### Required work
Check every line of the records below for the string "with" and copy the ones that have it.

[Saved data entries]

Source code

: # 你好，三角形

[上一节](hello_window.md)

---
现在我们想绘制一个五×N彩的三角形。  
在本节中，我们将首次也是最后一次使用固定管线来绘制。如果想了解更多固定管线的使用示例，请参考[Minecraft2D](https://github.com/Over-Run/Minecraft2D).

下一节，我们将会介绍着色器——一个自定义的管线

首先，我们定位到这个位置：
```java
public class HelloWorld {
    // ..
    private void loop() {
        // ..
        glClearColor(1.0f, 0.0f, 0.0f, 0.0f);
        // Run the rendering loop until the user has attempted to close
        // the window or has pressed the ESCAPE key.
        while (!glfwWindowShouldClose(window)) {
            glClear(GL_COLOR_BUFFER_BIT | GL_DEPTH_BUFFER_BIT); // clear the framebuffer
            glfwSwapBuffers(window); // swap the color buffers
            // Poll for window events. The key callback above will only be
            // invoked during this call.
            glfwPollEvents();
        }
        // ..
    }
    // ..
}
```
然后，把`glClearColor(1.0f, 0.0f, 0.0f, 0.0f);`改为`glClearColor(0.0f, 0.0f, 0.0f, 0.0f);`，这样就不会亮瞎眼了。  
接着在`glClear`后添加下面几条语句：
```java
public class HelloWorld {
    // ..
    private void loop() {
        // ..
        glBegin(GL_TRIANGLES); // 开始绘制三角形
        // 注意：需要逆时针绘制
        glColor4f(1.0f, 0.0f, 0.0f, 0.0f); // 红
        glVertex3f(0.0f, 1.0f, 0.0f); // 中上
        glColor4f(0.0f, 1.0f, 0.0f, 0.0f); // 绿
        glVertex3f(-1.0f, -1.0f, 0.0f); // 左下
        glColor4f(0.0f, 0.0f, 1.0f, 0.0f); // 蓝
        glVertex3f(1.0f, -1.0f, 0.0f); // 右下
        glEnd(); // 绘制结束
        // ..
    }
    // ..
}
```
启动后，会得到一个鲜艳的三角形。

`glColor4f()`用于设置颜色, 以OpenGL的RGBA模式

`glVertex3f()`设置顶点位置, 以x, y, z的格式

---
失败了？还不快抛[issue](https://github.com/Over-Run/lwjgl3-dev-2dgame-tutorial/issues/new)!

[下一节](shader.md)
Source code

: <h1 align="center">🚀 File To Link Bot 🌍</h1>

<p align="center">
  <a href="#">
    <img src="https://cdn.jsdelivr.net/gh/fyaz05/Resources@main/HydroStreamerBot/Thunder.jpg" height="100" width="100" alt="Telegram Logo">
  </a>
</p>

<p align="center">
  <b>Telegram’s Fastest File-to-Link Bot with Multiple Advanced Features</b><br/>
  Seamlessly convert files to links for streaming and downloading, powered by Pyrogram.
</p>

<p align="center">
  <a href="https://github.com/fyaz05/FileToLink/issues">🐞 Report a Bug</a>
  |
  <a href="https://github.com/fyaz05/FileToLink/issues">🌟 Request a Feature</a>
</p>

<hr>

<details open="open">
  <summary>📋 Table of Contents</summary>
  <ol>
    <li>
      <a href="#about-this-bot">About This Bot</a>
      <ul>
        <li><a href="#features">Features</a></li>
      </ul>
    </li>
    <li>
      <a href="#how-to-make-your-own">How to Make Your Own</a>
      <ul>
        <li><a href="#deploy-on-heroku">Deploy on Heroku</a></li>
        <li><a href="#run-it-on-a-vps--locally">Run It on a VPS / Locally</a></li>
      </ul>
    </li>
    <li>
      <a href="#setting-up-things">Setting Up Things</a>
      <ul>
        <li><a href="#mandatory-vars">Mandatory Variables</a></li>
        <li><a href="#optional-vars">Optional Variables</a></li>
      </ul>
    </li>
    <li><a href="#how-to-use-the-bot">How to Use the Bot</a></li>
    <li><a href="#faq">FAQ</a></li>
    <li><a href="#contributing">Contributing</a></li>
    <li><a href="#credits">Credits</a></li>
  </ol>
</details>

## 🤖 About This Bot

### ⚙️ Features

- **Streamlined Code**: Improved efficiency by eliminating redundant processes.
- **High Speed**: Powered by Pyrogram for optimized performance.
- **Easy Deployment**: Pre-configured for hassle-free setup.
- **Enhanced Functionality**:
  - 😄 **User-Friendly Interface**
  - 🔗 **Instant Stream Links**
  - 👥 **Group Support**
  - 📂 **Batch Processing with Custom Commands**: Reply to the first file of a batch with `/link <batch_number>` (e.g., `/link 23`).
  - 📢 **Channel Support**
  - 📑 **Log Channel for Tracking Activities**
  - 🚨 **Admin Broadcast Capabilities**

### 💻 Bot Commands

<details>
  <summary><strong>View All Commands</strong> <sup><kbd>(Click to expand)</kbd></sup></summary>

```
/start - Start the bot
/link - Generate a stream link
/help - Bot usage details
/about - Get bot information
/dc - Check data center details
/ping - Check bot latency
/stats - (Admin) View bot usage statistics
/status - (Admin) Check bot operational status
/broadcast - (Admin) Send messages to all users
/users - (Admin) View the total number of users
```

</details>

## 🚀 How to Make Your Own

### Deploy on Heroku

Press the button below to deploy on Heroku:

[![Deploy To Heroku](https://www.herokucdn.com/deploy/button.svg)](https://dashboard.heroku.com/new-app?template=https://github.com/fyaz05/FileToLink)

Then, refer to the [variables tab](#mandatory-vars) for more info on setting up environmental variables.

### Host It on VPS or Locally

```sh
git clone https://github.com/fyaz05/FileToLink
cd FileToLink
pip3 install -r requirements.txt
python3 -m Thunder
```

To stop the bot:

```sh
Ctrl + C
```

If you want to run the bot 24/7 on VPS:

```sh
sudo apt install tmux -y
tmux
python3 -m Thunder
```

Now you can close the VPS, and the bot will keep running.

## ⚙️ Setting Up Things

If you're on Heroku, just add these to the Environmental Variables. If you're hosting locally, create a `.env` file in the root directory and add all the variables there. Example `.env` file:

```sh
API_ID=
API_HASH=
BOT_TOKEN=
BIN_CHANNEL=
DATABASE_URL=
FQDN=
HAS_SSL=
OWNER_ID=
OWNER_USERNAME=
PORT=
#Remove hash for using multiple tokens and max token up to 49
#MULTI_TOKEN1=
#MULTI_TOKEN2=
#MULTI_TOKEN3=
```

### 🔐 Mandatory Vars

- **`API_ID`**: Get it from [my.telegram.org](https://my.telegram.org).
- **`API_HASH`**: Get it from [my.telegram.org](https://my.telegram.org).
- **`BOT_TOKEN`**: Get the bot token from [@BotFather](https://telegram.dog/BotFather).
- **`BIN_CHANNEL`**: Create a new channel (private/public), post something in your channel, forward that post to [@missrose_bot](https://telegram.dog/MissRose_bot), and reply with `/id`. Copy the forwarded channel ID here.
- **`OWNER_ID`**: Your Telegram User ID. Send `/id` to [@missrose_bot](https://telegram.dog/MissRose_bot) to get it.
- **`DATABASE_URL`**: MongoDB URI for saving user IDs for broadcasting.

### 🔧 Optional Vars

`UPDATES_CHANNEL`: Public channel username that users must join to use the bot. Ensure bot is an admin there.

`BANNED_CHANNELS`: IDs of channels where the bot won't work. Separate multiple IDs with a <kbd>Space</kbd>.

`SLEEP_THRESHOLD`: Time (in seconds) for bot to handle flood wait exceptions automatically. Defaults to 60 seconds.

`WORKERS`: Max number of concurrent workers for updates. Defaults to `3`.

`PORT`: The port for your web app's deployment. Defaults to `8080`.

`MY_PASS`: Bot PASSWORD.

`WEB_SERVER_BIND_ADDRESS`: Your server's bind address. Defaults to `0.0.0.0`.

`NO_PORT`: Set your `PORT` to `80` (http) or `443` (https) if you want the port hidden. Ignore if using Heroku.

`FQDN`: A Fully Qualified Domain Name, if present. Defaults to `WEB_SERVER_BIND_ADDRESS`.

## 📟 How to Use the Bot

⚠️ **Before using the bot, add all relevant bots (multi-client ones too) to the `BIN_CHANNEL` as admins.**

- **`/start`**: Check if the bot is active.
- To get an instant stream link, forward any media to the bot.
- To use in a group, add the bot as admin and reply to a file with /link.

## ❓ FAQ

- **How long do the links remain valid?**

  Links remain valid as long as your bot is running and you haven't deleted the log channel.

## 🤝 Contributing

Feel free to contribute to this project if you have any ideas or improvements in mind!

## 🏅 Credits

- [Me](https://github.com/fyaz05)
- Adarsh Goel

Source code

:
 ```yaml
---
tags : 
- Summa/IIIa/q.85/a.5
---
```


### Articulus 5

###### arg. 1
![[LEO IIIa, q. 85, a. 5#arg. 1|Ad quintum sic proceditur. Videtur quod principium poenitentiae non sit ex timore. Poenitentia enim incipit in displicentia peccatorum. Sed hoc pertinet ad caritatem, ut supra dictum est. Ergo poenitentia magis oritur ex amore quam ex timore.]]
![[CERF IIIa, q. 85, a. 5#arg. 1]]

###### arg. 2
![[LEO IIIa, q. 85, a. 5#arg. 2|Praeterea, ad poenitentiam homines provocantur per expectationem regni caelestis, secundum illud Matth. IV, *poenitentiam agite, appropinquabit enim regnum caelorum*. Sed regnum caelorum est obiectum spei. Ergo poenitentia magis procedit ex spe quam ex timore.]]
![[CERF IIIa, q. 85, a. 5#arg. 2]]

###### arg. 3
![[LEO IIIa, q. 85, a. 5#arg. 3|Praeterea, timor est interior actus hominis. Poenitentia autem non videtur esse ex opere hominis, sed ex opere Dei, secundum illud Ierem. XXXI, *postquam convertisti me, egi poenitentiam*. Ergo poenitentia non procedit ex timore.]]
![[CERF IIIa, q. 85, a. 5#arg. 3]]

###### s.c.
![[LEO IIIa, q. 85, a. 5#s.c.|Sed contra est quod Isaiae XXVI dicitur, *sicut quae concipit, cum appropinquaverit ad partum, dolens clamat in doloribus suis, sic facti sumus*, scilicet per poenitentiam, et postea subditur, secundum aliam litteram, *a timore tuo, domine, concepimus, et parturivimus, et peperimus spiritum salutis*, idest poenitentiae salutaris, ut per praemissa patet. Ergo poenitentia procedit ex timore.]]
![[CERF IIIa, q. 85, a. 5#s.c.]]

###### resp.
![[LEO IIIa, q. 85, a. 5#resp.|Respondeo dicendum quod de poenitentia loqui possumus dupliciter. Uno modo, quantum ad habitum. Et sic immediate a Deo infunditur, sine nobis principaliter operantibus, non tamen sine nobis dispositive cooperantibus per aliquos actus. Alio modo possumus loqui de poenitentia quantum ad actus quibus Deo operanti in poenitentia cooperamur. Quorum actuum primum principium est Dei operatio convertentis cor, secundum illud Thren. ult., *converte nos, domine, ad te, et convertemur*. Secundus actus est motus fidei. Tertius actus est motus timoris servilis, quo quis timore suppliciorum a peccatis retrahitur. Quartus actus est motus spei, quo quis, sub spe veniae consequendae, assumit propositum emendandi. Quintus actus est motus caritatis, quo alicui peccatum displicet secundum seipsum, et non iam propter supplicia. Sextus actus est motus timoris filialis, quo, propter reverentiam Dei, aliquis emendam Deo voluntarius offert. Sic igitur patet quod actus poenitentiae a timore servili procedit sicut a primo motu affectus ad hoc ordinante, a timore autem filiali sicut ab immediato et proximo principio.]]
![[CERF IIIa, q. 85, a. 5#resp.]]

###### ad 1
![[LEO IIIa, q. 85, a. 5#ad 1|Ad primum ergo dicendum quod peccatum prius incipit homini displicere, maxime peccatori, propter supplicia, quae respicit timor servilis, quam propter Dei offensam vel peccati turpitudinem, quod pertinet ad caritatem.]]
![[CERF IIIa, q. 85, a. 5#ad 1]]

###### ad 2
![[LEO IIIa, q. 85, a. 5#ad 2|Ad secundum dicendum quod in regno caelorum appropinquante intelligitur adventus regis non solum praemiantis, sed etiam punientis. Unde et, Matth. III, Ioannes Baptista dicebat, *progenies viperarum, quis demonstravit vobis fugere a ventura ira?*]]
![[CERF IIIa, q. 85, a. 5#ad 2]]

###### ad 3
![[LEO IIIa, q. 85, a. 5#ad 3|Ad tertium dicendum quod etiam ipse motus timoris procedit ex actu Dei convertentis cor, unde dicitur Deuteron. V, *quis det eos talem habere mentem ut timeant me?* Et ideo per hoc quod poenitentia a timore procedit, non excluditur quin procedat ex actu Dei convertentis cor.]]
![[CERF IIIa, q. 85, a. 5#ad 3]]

### Your solution
  <b>Telegram’s Fastest File-to-Link Bot with Multiple Advanced Features</b><br/>
  - 📂 **Batch Processing with Custom Commands**: Reply to the first file of a batch with `/link <batch_number>` (e.g., `/link 23`).
- **`BIN_CHANNEL`**: Create a new channel (private/public), post something in your channel, forward that post to [@missrose_bot](https://telegram.dog/MissRose_bot), and reply with `/id`. Copy the forwarded channel ID here.
`BANNED_CHANNELS`: IDs of channels where the bot won't work. Separate multiple IDs with a <kbd>Space</kbd>.
- To use in a group, add the bot as admin and reply to a file with /link.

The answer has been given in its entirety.